Exercise – Look through the data below. Pick out the lines holding the string "someone".

Stored data –
========

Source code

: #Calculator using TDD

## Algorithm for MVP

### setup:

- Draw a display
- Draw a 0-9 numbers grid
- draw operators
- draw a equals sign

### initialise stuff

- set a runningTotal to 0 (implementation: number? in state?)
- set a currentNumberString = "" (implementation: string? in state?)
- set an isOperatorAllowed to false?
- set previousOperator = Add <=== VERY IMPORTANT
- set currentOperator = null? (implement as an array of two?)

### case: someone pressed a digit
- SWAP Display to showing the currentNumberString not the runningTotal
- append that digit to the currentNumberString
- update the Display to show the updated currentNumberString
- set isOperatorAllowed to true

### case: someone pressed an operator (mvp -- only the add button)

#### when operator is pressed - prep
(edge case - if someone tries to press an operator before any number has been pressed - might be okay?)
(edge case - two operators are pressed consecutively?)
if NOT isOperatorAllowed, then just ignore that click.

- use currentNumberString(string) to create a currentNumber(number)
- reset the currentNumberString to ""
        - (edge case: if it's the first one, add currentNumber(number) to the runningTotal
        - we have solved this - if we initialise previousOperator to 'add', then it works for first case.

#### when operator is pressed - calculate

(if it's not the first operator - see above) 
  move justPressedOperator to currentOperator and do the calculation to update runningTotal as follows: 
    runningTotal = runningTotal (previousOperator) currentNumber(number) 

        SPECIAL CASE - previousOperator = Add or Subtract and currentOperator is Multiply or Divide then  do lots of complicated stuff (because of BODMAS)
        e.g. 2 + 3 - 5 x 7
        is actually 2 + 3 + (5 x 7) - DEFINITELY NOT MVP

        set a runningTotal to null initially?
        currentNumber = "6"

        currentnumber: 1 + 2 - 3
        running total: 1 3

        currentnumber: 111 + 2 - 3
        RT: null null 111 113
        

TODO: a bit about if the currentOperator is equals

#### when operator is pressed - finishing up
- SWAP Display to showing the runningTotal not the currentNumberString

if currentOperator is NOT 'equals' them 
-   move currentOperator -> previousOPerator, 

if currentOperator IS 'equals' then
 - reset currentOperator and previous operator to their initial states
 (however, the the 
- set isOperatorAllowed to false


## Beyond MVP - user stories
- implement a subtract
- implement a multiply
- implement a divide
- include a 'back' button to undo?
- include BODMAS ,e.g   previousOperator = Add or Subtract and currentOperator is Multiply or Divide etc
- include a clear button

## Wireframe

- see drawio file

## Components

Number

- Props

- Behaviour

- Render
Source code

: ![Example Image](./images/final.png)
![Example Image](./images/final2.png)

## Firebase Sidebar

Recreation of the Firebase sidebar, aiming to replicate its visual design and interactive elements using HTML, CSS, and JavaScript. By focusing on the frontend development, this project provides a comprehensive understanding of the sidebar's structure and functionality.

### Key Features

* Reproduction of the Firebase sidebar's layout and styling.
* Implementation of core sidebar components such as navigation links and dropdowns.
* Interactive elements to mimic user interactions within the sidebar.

========

Solution to this exercise –
### case: someone pressed a digit
### case: someone pressed an operator (mvp -- only the add button)
(edge case - if someone tries to press an operator before any number has been pressed - might be okay?)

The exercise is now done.